> **Action item**: Copy each line below in which the string "represented" appears.

> **Excerpted data**:
"""
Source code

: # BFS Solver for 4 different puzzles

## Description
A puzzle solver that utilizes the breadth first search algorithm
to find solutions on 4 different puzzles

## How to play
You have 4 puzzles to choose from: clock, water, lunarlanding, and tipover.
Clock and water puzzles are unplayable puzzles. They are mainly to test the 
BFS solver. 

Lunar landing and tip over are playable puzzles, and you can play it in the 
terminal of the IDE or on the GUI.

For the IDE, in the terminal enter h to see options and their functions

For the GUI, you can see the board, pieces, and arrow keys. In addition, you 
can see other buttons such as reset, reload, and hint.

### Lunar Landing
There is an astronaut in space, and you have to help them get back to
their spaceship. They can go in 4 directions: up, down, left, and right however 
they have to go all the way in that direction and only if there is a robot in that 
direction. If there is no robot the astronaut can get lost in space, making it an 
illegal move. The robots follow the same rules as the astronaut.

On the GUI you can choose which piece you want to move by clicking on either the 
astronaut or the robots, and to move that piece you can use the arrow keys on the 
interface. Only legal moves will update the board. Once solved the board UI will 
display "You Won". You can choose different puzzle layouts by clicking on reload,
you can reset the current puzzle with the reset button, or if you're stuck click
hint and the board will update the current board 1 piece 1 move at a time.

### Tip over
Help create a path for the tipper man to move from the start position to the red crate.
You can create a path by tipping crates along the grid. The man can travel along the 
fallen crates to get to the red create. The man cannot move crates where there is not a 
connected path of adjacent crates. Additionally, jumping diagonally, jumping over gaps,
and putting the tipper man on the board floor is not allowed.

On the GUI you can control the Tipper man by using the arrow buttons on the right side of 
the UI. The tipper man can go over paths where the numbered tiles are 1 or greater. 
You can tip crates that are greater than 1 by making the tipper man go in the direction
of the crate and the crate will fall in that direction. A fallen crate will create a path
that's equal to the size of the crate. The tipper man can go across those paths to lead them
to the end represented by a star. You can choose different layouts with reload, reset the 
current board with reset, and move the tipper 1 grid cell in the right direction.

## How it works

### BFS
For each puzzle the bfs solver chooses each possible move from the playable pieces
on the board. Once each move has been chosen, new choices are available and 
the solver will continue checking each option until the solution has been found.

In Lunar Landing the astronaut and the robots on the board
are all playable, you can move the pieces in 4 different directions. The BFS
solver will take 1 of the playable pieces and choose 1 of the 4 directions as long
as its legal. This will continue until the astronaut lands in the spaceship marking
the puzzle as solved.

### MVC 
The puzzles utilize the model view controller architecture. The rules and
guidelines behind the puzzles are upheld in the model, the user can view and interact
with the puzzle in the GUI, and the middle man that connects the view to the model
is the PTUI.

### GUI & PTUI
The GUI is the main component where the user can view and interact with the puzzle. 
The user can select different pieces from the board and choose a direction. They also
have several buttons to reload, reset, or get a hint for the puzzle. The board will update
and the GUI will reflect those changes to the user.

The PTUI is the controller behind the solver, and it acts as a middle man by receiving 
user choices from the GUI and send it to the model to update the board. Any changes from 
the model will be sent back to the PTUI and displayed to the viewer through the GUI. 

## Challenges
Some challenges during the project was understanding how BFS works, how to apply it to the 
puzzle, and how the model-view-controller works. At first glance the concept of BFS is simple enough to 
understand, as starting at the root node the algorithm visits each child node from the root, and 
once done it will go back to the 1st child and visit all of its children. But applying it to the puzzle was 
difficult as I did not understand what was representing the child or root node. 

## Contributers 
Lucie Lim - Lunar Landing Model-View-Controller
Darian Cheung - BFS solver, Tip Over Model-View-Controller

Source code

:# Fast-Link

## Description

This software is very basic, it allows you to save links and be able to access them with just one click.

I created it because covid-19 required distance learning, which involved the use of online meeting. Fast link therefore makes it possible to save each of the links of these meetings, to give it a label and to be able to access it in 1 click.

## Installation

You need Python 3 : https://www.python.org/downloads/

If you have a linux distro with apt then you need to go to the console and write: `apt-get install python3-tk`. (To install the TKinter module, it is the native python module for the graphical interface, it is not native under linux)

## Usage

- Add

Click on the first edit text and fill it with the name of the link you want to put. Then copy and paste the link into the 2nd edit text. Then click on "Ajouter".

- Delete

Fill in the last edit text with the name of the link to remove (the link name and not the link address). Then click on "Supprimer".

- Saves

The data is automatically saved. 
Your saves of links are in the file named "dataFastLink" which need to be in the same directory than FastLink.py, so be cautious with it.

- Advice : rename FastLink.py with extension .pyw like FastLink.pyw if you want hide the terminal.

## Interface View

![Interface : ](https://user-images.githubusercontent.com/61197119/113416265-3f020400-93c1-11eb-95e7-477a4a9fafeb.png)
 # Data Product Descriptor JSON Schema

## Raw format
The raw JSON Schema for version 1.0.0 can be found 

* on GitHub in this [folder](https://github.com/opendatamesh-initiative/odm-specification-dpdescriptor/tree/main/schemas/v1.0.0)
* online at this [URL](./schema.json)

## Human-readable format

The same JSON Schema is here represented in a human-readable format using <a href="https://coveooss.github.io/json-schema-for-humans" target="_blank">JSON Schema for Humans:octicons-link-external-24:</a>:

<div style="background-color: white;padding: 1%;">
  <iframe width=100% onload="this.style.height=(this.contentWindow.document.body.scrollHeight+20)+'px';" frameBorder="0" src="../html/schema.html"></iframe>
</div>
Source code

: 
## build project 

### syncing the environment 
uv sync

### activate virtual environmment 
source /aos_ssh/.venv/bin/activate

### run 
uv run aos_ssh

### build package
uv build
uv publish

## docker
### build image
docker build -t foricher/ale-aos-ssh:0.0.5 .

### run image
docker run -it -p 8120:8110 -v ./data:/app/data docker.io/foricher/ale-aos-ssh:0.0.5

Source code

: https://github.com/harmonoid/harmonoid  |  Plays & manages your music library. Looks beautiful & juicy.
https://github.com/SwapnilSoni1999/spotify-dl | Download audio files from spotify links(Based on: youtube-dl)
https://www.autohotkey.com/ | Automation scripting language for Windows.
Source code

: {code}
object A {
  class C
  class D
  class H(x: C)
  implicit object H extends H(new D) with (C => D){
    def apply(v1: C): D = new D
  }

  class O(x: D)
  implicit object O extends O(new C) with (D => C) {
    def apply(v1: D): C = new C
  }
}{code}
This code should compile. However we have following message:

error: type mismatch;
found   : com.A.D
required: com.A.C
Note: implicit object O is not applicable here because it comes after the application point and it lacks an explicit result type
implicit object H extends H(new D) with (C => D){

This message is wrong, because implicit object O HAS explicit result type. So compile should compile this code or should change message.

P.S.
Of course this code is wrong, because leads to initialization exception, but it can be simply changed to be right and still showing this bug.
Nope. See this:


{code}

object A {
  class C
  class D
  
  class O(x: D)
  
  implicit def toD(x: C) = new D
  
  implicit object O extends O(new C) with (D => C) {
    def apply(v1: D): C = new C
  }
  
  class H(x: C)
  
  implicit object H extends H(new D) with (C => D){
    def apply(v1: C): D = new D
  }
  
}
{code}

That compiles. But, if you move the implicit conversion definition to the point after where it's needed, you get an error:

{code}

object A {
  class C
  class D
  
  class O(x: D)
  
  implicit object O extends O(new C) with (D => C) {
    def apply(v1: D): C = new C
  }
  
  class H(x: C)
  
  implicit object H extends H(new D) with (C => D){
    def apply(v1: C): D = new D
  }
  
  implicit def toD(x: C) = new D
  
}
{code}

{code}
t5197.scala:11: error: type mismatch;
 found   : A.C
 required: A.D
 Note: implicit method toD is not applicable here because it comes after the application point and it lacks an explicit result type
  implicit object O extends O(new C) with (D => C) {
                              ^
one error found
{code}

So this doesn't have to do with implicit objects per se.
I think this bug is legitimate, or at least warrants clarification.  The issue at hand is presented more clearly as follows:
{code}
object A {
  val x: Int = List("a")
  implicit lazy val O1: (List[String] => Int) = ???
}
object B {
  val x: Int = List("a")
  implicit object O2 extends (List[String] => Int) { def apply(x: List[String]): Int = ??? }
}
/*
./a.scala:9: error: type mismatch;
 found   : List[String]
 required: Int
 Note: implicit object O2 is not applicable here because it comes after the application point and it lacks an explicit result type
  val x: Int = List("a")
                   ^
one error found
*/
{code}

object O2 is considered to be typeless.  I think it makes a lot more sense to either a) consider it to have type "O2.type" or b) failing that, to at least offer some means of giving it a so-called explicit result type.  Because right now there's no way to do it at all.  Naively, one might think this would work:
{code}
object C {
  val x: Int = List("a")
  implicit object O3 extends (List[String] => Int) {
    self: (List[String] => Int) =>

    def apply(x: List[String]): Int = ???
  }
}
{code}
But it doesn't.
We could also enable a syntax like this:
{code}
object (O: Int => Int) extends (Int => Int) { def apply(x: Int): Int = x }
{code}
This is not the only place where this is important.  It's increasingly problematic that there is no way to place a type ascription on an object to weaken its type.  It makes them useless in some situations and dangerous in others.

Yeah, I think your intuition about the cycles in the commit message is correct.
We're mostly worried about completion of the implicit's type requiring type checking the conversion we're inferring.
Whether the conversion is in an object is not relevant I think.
"""
> **Exercise output**:
to the end represented by a star. You can choose different layouts with reload, reset the 
The same JSON Schema is here represented in a human-readable format using <a href="https://coveooss.github.io/json-schema-for-humans" target="_blank">JSON Schema for Humans:octicons-link-external-24:</a>:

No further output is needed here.